You must check & compare all the fees and commissions involved in the trades of each instrument. The fees and commission can greatly affect your profit and loss from a trade. But look at the overall fees, including spread, commission, maintenance charges, inactivity fees, withdrawal & deposit fees etc.
Some brokers can charge very high non-trading fees like inactivity fees, maintenance fees, or any other fees that have to be paid without making trades. Brokers with high non-trading fees should be avoided.
But remember that, lower fees should not be the only basis for the selection of a broker. Some of the new, unregulated, or unprofitable brokers might offer cheap services to gain clients and promote business.
- Demo Account
Most of the new traders lose due to a lack of experience and knowledge of the risks.
Demo account can be useful for beginners who seek to learn the basics, and can help you build your strategies for different market conditions before making actual trades.
If the trading instrument involves high risk, it is always advisable to gain decent experience via virtual trades on a demo account.
Most brokers offer demo account like FXPesa & Pepperstone. Beginner traders must choose a regulated broker that offers a demo account, which allows you to practice without the risk of losing any real money.
- Ease of Withdrawal and Deposit
Unregulated brokers operating in Kenya would not be transparent with the traders about the methods of withdrawals and deposits and the charges associated with it.
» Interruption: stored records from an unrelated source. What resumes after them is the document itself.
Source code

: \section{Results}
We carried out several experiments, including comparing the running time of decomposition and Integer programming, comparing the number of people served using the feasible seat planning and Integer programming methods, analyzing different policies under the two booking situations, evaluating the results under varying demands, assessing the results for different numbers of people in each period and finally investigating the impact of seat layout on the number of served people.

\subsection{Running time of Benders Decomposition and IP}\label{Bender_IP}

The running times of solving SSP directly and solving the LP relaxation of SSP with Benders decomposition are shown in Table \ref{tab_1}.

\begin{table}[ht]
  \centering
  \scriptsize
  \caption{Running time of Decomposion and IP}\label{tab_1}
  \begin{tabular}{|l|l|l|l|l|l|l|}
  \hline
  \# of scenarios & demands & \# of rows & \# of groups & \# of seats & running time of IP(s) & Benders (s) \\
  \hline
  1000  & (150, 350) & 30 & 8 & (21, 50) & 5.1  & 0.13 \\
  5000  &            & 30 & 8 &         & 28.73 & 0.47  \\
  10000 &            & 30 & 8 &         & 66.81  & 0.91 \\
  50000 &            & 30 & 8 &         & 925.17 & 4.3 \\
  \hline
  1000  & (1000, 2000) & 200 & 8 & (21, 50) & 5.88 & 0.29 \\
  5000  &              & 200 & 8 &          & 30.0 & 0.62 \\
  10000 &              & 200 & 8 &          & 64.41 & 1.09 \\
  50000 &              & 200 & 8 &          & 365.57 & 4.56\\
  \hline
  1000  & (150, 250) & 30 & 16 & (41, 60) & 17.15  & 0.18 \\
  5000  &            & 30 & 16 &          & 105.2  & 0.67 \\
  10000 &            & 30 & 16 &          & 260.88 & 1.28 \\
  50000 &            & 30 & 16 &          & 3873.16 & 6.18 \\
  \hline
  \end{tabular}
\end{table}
Deposits with such brokers would be easier than withdrawals.
You must make the required effort to inquire about every information regarding withdrawals and deposits. And also check reviews whether other traders faced issues during withdrawals. If they did then for what reasons?
Also, check the fees & limits for deposits & withdrawals. Some brokers might offer free of cost withdrawals and deposits while some charge variable fees for different withdrawal and deposit methods.
The minimum limit for withdrawals and deposits should also be checked before selecting any broker.
Be wise in choosing a Trading platform
Due to a consistent rise in trading demand in Kenya, the number of brokers has also increased significantly in the last few years.
The brokerage industry is getting highly competitive in Kenya & the costs are getting lower – this can be advantageous to the traders, but only if you are insightful and informed about the available options.
You should check and compare features, fees, instruments available, and technical tools – and then choose the most convenient broker for your requirements. As a rule, only choose brokers that are reputed & licensed in Kenya for offering the instrument that you want to trade or invest in.
Also, new traders must only trade with virtual money in a demo account before making actual trades, until you have a working strategy & experience. Assess your goals, objectives, and risk factors before investing in any trading instrument. If you are a beginner then it is better to seek advice of a licensed investment adviser before choosing any platform.